The Foreclosure Rescue Scam is probably the most common and one that I have fielded many calls about. These companies offer to help negotiate with your lender to avoid foreclosure and modify the terms of your loan. First of all, there's nothing that even a reputable firm can do that a persistent homeowner can't do themselves. You're better off calling yourself to negotiate a modification. The real problem, however, is that the scammers will collect money up front and then do little or no work. Homeowners end up still facing foreclosure and out hundreds or even thousands of dollars.

The Mortgage Elimination Scam is another popular one today. In this scenario the scammer prepares paperwork that appears to eliminate the mortgage. There is, of course, a fee for this service and, of course, it doesn't actually work since the only way to eliminate your mortgage is to pay it off. The homeowner stops making payments and by the time they receive notice that they're in default the scammer is long gone.

The Equity Theft scam is essentially a version of the foreclosure rescue scam.
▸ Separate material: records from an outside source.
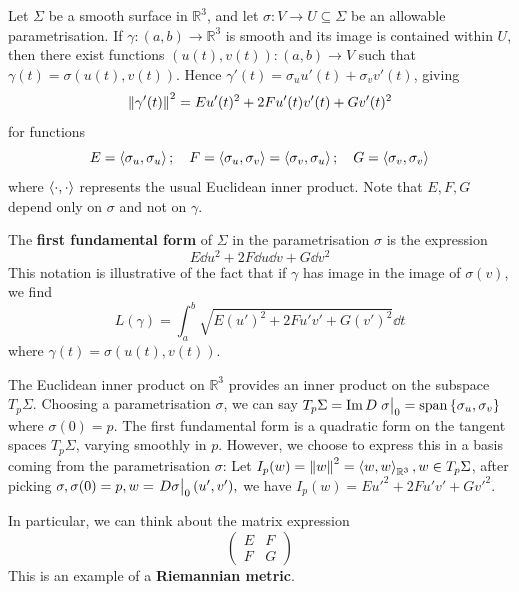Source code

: \documentclass[a4paper]{article}
\begin{document}
Let \( \Sigma \) be a smooth surface in \( \mathbb R^3 \), and let \( \sigma \colon V \to U \subseteq \Sigma \) be an allowable parametrisation.
If \( \gamma \colon (a,b) \to \mathbb R^3 \) is smooth and its image is contained within \( U \), then there exist functions \( (u(t), v(t)) \colon (a,b) \to V \) such that \( \gamma(t) = \sigma(u(t), v(t)) \).
Hence \( \gamma'(t) = \sigma_u u'(t) + \sigma_v v'(t) \), giving
\[
	\norm{\gamma'(t)}^2 = E u'(t)^2 + 2F u'(t) v'(t) + G v'(t)^2
\]
for functions
\[
	E = \left\langle{\sigma_u, \sigma_u}\right\rangle;\quad F = \left\langle{\sigma_u, \sigma_v}\right\rangle = \left\langle{\sigma_v, \sigma_u}\right\rangle;\quad G = \left\langle{\sigma_v, \sigma_v}\right\rangle
\]
where \( \left\langle{\cdot,\cdot}\right\rangle \) represents the usual Euclidean inner product.
Note that \( E, F, G \) depend only on \( \sigma \) and not on \( \gamma \).
\begin{definition}
	The \textbf{first fundamental form} of \( \Sigma \) in the parametrisation \( \sigma \) is the expression
	\[
		E \dd{u}^2 + 2F \dd{u} \dd{v} + G \dd{v}^2
	\]
	This notation is illustrative of the fact that if \( \gamma \) has image in the image of \( \sigma(v) \), we find
	\[
		L(\gamma) = \int_a^b \sqrt{E (u')^2 + 2F u'v' + G (v')^2} \dd{t}
	\]
	where \( \gamma(t) = \sigma(u(t),v(t)) \).
\end{definition}
\begin{remark}
	The Euclidean inner product on \( \mathbb R^3 \) provides an inner product on the subspace \( T_p \Sigma \).
	Choosing a parametrisation \( \sigma \), we can say \( T_p \Sigma = \Im D \eval{\sigma}_0 = \spn{\qty{\sigma_u, \sigma_v}} \) where \( \sigma(0) = p \).
	The first fundamental form is a quadratic form on the tangent spaces \( T_p \Sigma \), varying smoothly in \( p \).
	However, we choose to express this in a basis coming from the parametrisation \( \sigma \): Let $ I_p(w) = \norm{w}^2 = \left\langle{w,w}\right\rangle_{\mathbb{R}^3}, w\in T_p\Sigma $, after picking $ \sigma, \sigma(0) = p, w = \eval{D\sigma}_0(u',v' ), $ we have $ I_p(w) = E u'^2 + 2F u'v' + G v'^2 $. 

	In particular, we can think about the matrix expression
	\[
		\begin{pmatrix}
			E & F \\
			F & G
		\end{pmatrix}
	\]
	This is an example of a \textbf{Riemannian metric}. 
\end{remark}
\end{document}
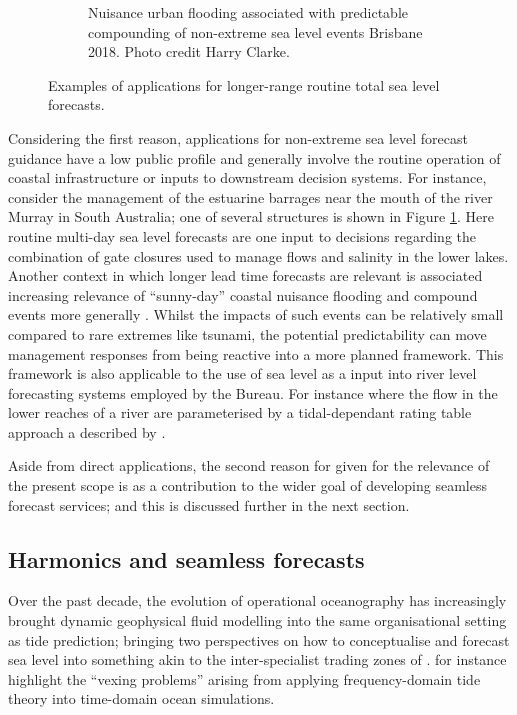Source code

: \begin{figure}[!hbt]
\begin{subfigure}[t]{\figwidthHalf}
      \caption{Nuisance urban flooding associated with predictable compounding of non-extreme sea level events Brisbane 2018. Photo credit Harry Clarke.}
  \end{subfigure}
  \caption{Examples of applications for longer-range routine total sea level forecasts.} 
  \label{fig:applicationPhotos}
\end{figure}


Considering the first reason, applications for non-extreme sea level forecast guidance have a low public profile and generally involve the routine operation of coastal infrastructure or inputs to downstream decision systems.
For instance, consider the management of the estuarine barrages near the mouth of the river Murray in South Australia; one of several structures is shown in Figure \ref{fig:applicationPhotos}.  Here routine multi-day sea level forecasts are one input to decisions regarding the combination of gate closures used to manage flows and salinity in the lower lakes.  
Another context in which longer lead time forecasts are relevant is associated increasing relevance of ``sunny-day'' coastal nuisance flooding \citep{10.1007/s11069-021-04600-4} and compound events more generally \citep{McInnes:2016km}.   Whilst the impacts of such events can be relatively small compared to rare extremes like tsunami, the potential predictability can move  management responses from being reactive into a more planned framework.   
This framework is also applicable to the use of sea level as a input into river level forecasting systems employed by the Bureau.  For instance where the flow in the lower reaches of a river are parameterised by a tidal-dependant rating table approach a described by \citet{Leahy:2007tx}.


Aside from direct applications, the second reason for given for the relevance of the present scope is as a contribution to the wider goal of developing seamless forecast services; and this is discussed further in the next section. 

\subsection{Harmonics and seamless forecasts}
\label{sec:concrete}
Over the past decade, the evolution of operational oceanography has increasingly brought dynamic geophysical fluid modelling into the same organisational setting as tide prediction\citep{10.1080/1755876x.2019.1685834};  bringing two perspectives on how to conceptualise and forecast sea level into something akin to the inter-specialist trading zones of  \citet{Galison:1996uc}.  \citet{Jayne:2001tr} for instance highlight the ``vexing problems'' arising from applying frequency-domain tide theory into time-domain ocean simulations.



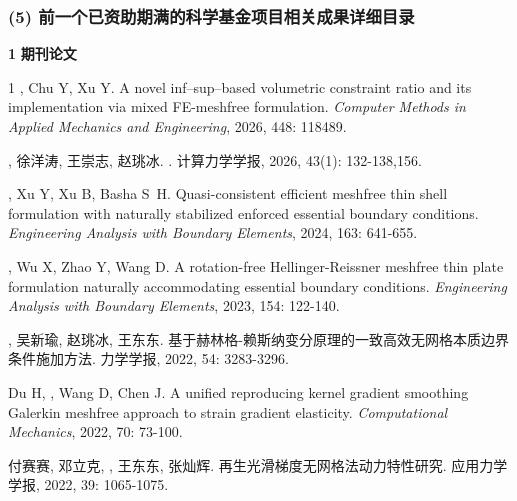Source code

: \subsubsection*{\bfseries (5) 前一个已资助期满的科学基金项目相关成果详细目录}

\noindent\textcircled{\textbf{\small 1}}
\textbf{期刊论文}

\vspace{-50pt}
\begin{thebibliography}{1}
	, Chu Y, Xu Y.
	\newblock A novel inf--sup--based volumetric constraint ratio and its
  	implementation via mixed {{FE-meshfree}} formulation.
	\newblock \emph{Computer Methods in Applied Mechanics and Engineering}, 2026, 448:
  	118489.

	, 徐洋涛, 王崇志, 赵珧冰.
	.
	\newblock 计算力学学报, 2026, 43\allowbreak (1): 132-138,156.

	, Xu Y, Xu B, Basha S~H.
	\newblock Quasi-consistent efficient meshfree thin shell formulation with
	  naturally stabilized enforced essential boundary conditions.
	\newblock \emph{Engineering Analysis with Boundary Elements}, 2024, 163:
	  641-655.

	, Wu X, Zhao Y, Wang D.
	\newblock A rotation-free {{Hellinger-Reissner}} meshfree thin plate
	  formulation naturally accommodating essential boundary conditions.
	\newblock \emph{Engineering Analysis with Boundary Elements}, 2023, 154:
	  122-140.

	\textbf{}, 吴新瑜, 赵珧冰, 王东东.
	\newblock
	  {基于赫林格-赖斯纳变分原理的一致高效无网格本质边界条件施加方法}.
	\newblock 力学学报, 2022, 54: 3283-3296.

	Du H, , Wang D, Chen J.
	\newblock A unified reproducing kernel gradient smoothing {{Galerkin}} meshfree
	  approach to strain gradient elasticity.
	\newblock \emph{Computational Mechanics}, 2022, 70: 73-100.

	付赛赛, 邓立克, \textbf{}, 王东东, 张灿辉.
	\newblock 再生光滑梯度无网格法动力特性研究.
	\newblock 应用力学学报, 2022, 39: 1065-1075.

\end{thebibliography}


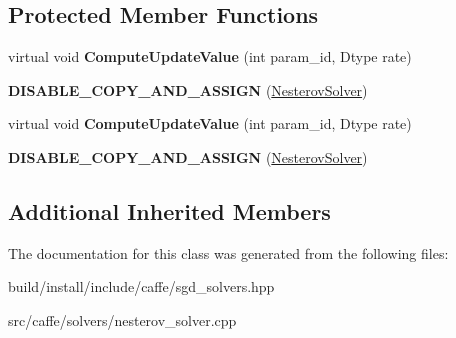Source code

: \subsection*{Protected Member Functions}
\begin{DoxyCompactItemize}
\item 
\mbox{\label{classcaffe_1_1_nesterov_solver_ac626ccf5a7edfd8dbde70b2ee513c9e7}} 
virtual void {\bfseries Compute\+Update\+Value} (int param\+\_\+id, Dtype rate)
\item 
\mbox{\label{classcaffe_1_1_nesterov_solver_a8ad4901ffc73049b2dc5bc7d3789b7dc}} 
{\bfseries D\+I\+S\+A\+B\+L\+E\+\_\+\+C\+O\+P\+Y\+\_\+\+A\+N\+D\+\_\+\+A\+S\+S\+I\+GN} (\mbox{\hyperlink{classcaffe_1_1_nesterov_solver}{Nesterov\+Solver}})
\item 
\mbox{\label{classcaffe_1_1_nesterov_solver_a791a49b5b652cd8eda463e21e2e07b01}} 
virtual void {\bfseries Compute\+Update\+Value} (int param\+\_\+id, Dtype rate)
\item 
\mbox{\label{classcaffe_1_1_nesterov_solver_a8ad4901ffc73049b2dc5bc7d3789b7dc}} 
{\bfseries D\+I\+S\+A\+B\+L\+E\+\_\+\+C\+O\+P\+Y\+\_\+\+A\+N\+D\+\_\+\+A\+S\+S\+I\+GN} (\mbox{\hyperlink{classcaffe_1_1_nesterov_solver}{Nesterov\+Solver}})
\end{DoxyCompactItemize}
\subsection*{Additional Inherited Members}


The documentation for this class was generated from the following files\+:\begin{DoxyCompactItemize}
\item 
build/install/include/caffe/sgd\+\_\+solvers.\+hpp\item 
src/caffe/solvers/nesterov\+\_\+solver.\+cpp\end{DoxyCompactItemize}
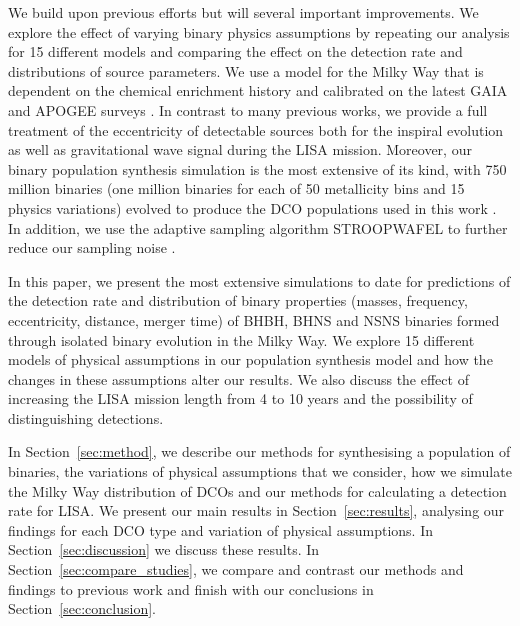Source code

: We build upon previous efforts but will several important improvements. We explore the effect of varying binary physics assumptions by repeating our analysis for 15 different models and comparing the effect on the detection rate and distributions of source parameters. We use a model for the Milky Way that is dependent on the chemical enrichment history and calibrated on the latest GAIA and APOGEE surveys \citep{Frankel+2018}. In contrast to many previous works, we provide a full treatment of the eccentricity of detectable sources both for the inspiral evolution as well as gravitational wave signal during the LISA mission. Moreover, our binary population synthesis simulation is the most extensive of its kind, with 750 million binaries (one million binaries for each of 50 metallicity bins and 15 physics variations) evolved to produce the DCO populations used in this work \citep{Broekgaarden+2021}. In addition, we use the adaptive sampling algorithm STROOPWAFEL to further reduce our sampling noise \citep{Broekgaarden+2019}.

In this paper, we present the most extensive simulations to date for predictions of the detection rate and distribution of binary properties (masses, frequency, eccentricity, distance, merger time) of BHBH, BHNS and NSNS binaries formed through isolated binary evolution in the Milky Way. We explore 15 different models of physical assumptions in our population synthesis model and how the changes in these assumptions alter our results. We also discuss the effect of increasing the LISA mission length from 4 to 10 years and the possibility of distinguishing detections.

In Section~\ref{sec:method}, we describe our methods for synthesising a population of binaries, the variations of physical assumptions that we consider, how we simulate the Milky Way distribution of DCOs and our methods for calculating a detection rate for LISA. We present our main results in Section~\ref{sec:results}, analysing our findings for each DCO type and variation of physical assumptions. In Section~\ref{sec:discussion} we discuss these results. In Section~\ref{sec:compare_studies}, we compare and contrast our methods and findings to previous work and finish with our conclusions in Section~\ref{sec:conclusion}.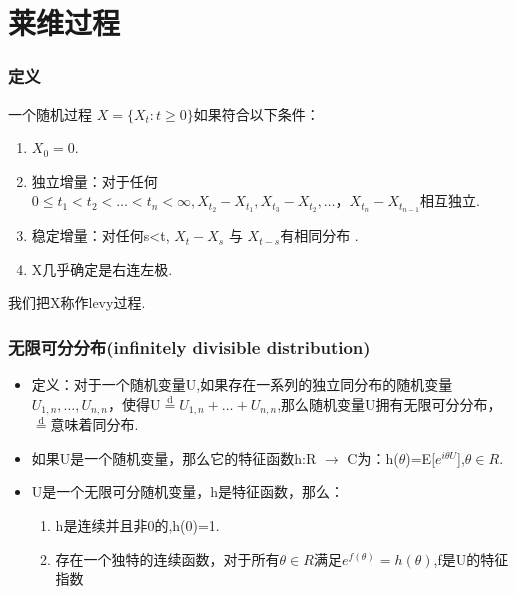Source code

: \section{莱维过程}

\begin{frame}
\frametitle{定义}
一个随机过程 ${X=\{X_{t}:t\geq 0\}}$如果符合以下条件： 
\begin{enumerate}[(1)]
\item $X_{0}=0$.
\item 独立增量：对于任何$0\leq t_{1} < t_{2} < \dots < t_{n} < \infty ,X_{t_2}-X_{t_1},X_{t_3}-X_{t_2},\dots，X_{t_n}-X_{t_{n-1}}$相互独立.
\item 稳定增量：对任何s<t, $X_{t}-X_{s}$ 与 $X_{t-s}$有相同分布 .  
\item X几乎确定是右连左极.
\end{enumerate}
我们把X称作levy过程.
\end{frame}

\begin{frame}
\frametitle{无限可分分布(infinitely divisible distribution)}
\begin{itemize}
\item 定义：对于一个随机变量U,如果存在一系列的独立同分布的随机变量$U_{1,n},\dots,U_{n,n}$，使得U$\overset{\text{d}}{=}U_{1,n}+\dots+U_{n,n}$,那么随机变量U拥有无限可分分布，$\overset{\text{d}}{=}$意味着同分布.
\item 如果U是一个随机变量，那么它的特征函数h:R $\to$ C为：h($\theta$)=E[$e^{i\theta U}$],$\theta \in R$.
\item U是一个无限可分随机变量，h是特征函数，那么：
\begin{enumerate}[(1)]
\item h是连续并且非0的,h(0)=1.
\item 存在一个独特的连续函数，对于所有$\theta \in R$满足$e^{f(\theta)}=h(\theta)$,f是U的特征指数
\end{enumerate}
\end{itemize}
\end{frame}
To avoid foreclosure homeowners are convinced to execute a quitclaim deed transferring the property to the scammer for very little money. The scammer promises to rent the home back to the homeowner with the option to buy it back down the road. Of course, these promises are never in writing and the scammer proceeds to evict the former owner and sell the property. This one only works if the owner has significant equity.

The newest scams involve the Federal Stimulus Bill and other mortgage relief legislation. Basically these are the same basic scams, but by invoking the legislation or government agencies we've all been hearing about on the news they lend themselves instant credibility.

Scam artists will continue to come up with newer and more clever ways to commit mortgage fraud as long as there's money to be made. However, there are some basic guidelines that should keep most homeowners out of trouble. The oldest piece of advice on the topic is still the best, "If something seems too good to be true, it probably is." If you keep this one concept firmly in mind, you will be very difficult to take advantage of.

The other big one is to be wary of anyone who requires payment up front. Also avoid anyone who wants to rush you into things and won't allow time for you to check it out. Another common red flag is being told not to contact family, friends, attorneys, financial advisers, etc. Desperate people make the easiest victims, so take a step back to be sure you understand everything. When in doubt, take the time to check with the Better Business Bureau or the State Attorney General's office.